Background
My colleague and I are both PhD students (My colleague started about 8 months after me) from the same research group (and share the same PhD supervisor) in a UK university. We were collaborating on a research project with a Prof. 'X' from another university in the EU.
Early on in the project (March 2017), over a phone call, Prof 'X' requested my colleague to provide them with a 1-page project summary to support a small grant application. My colleague and I worked on this at my colleagues work desk for a single afternoon (about 2 hours) to produce this document. Both of us thought out aloud, iterated the words & phrases a few times to write and polish this document. Since we were working on the colleague's computer, after writing we just opened the email client on that machine and sent the 1-page doc as an email attachment to Prof 'X'.
The document itself contains only 5 paragraphs of pure text. It does not contain any title/authorship or any other information whatsoever (such as header/footer). My colleague signed the email as "Best Regards, A & B". where "A" is me and "B" is my colleague. Later on, the colleague forwarded the same email (with the attachment) to our common PhD supervisor (as an FYI).
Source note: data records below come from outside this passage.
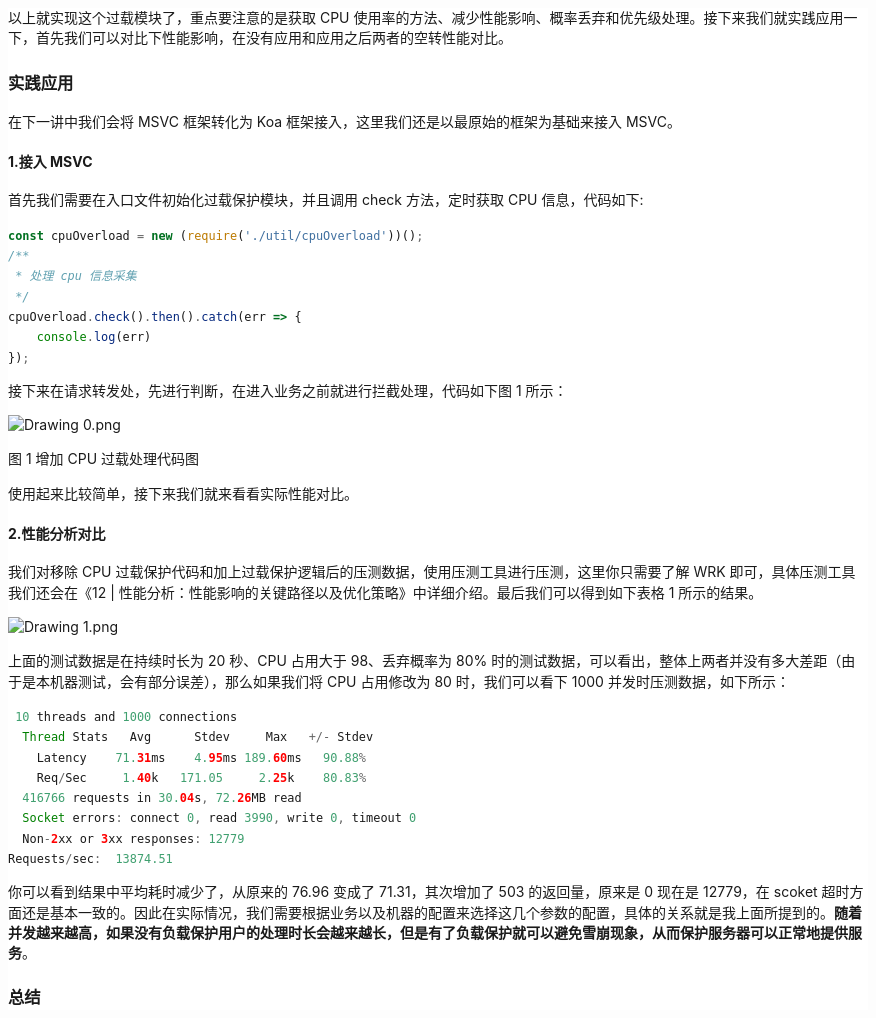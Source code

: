 以上就实现这个过载模块了，重点要注意的是获取 CPU 使用率的方法、减少性能影响、概率丢弃和优先级处理。接下来我们就实践应用一下，首先我们可以对比下性能影响，在没有应用和应用之后两者的空转性能对比。

### 实践应用

在下一讲中我们会将 MSVC 框架转化为 Koa 框架接入，这里我们还是以最原始的框架为基础来接入 MSVC。

#### 1.接入 MSVC

首先我们需要在入口文件初始化过载保护模块，并且调用 check 方法，定时获取 CPU 信息，代码如下:

```javascript
const cpuOverload = new (require('./util/cpuOverload'))();
/**
 * 处理 cpu 信息采集
 */
cpuOverload.check().then().catch(err => {
    console.log(err)
});
```

接下来在请求转发处，先进行判断，在进入业务之前就进行拦截处理，代码如下图 1 所示：


<Image alt="Drawing 0.png" src="https://s0.lgstatic.com/i/image6/M00/1D/E4/Cgp9HWBQK5GADhMxAAHtP-9awms474.png"/> 
  
图 1 增加 CPU 过载处理代码图

使用起来比较简单，接下来我们就来看看实际性能对比。

#### 2.性能分析对比

我们对移除 CPU 过载保护代码和加上过载保护逻辑后的压测数据，使用压测工具进行压测，这里你只需要了解 WRK 即可，具体压测工具我们还会在《12 \| 性能分析：性能影响的关键路径以及优化策略》中详细介绍。最后我们可以得到如下表格 1 所示的结果。


<Image alt="Drawing 1.png" src="https://s0.lgstatic.com/i/image6/M01/1D/E1/CioPOWBQK6KACYDqAACIqA12oSE255.png"/> 


上面的测试数据是在持续时长为 20 秒、CPU 占用大于 98、丢弃概率为 80% 时的测试数据，可以看出，整体上两者并没有多大差距（由于是本机器测试，会有部分误差），那么如果我们将 CPU 占用修改为 80 时，我们可以看下 1000 并发时压测数据，如下所示：

```java
 10 threads and 1000 connections
  Thread Stats   Avg      Stdev     Max   +/- Stdev
    Latency    71.31ms    4.95ms 189.60ms   90.88%
    Req/Sec     1.40k   171.05     2.25k    80.83%
  416766 requests in 30.04s, 72.26MB read
  Socket errors: connect 0, read 3990, write 0, timeout 0
  Non-2xx or 3xx responses: 12779
Requests/sec:  13874.51
```

你可以看到结果中平均耗时减少了，从原来的 76.96 变成了 71.31，其次增加了 503 的返回量，原来是 0 现在是 12779，在 scoket 超时方面还是基本一致的。因此在实际情况，我们需要根据业务以及机器的配置来选择这几个参数的配置，具体的关系就是我上面所提到的。**随着并发越来越高，如果没有负载保护用户的处理时长会越来越长，但是有了负载保护就可以避免雪崩现象，从而保护服务器可以正常地提供服务**。

### 总结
As we proceeded further into the project, the involvement of my colleague and mine became intricately interwoven. It soon very became hard for our common PhD supervisor to separate out individual contributions. There was a huge authorship dispute of the resulting paper (manuscript) which lasted 8 months but eventually got resolved, nevertheless leaving my colleague and me in not good terms.
Since this project was important to our respective PhD theses, it became crucial to clearly identify who contributed what. As part of this forensic examination, both of us gave our evidences to our common PhD supervisor, who apportioned the contributions suitably on a high-level basis. It was decided that both our theses shall have a suitably detailed "attribution of content" section for this relevant chapter, and the contents of the scientific reporting shall be minutely scrutinised by our common supervisor to prevent any allegations in the future.
Present Situation
I recently passed my PhD viva. Examiners were happy and the outcome was to submit minor corrections in 90 days time which were to be checked and approved by them. However, just before leaving for Christmas holidays, my PhD supervisor ran my submitted version of thesis in turnitin (against all relevant docs for this project) and found that I had large chunks of text (2 lightly modified paragraphs) copied verbatim from the email attachment. Our PhD advisor then inquired with my colleague about this, who insisted that the document was entirely written by him albeit with intellectual inputs from me . Therefore, our PhD supervisor asked me to re-write these 2 paragraphs and said they had no choice but to inform the internal examiner about this.
I am really worried. I copied and modified the 2 paragraphs because I thought I was entitled to reuse these words from that email attachment. Did I do something egregious? Am I in deep trouble? I am happy to re-write these 2 paragraphs from scratch, but I cannot afford to lose a degree I worked for 4 years for something little like this. What are my options if I am accused of plagiarism?